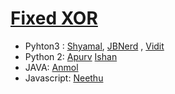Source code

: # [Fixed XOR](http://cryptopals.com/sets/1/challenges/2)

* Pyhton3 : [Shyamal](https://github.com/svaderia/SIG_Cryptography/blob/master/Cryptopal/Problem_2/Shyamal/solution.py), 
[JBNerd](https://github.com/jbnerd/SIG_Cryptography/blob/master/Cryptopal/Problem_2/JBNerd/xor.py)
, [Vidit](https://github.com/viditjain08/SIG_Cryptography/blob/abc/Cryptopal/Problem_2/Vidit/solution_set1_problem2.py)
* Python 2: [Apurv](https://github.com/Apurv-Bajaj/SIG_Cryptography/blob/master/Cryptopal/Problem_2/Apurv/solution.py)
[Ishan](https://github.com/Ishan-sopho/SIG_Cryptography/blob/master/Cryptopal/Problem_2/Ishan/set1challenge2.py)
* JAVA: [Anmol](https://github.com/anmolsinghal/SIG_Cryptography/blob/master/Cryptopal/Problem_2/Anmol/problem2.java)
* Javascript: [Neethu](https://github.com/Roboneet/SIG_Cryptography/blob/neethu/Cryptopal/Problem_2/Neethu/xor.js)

---*---

= WHAT TO DO =
When a line of the records holds the word "master", copy that line.

= ANSWER SECTION =
* Pyhton3 : [Shyamal](https://github.com/svaderia/SIG_Cryptography/blob/master/Cryptopal/Problem_2/Shyamal/solution.py), 
[JBNerd](https://github.com/jbnerd/SIG_Cryptography/blob/master/Cryptopal/Problem_2/JBNerd/xor.py)
* Python 2: [Apurv](https://github.com/Apurv-Bajaj/SIG_Cryptography/blob/master/Cryptopal/Problem_2/Apurv/solution.py)
[Ishan](https://github.com/Ishan-sopho/SIG_Cryptography/blob/master/Cryptopal/Problem_2/Ishan/set1challenge2.py)
* JAVA: [Anmol](https://github.com/anmolsinghal/SIG_Cryptography/blob/master/Cryptopal/Problem_2/Anmol/problem2.java)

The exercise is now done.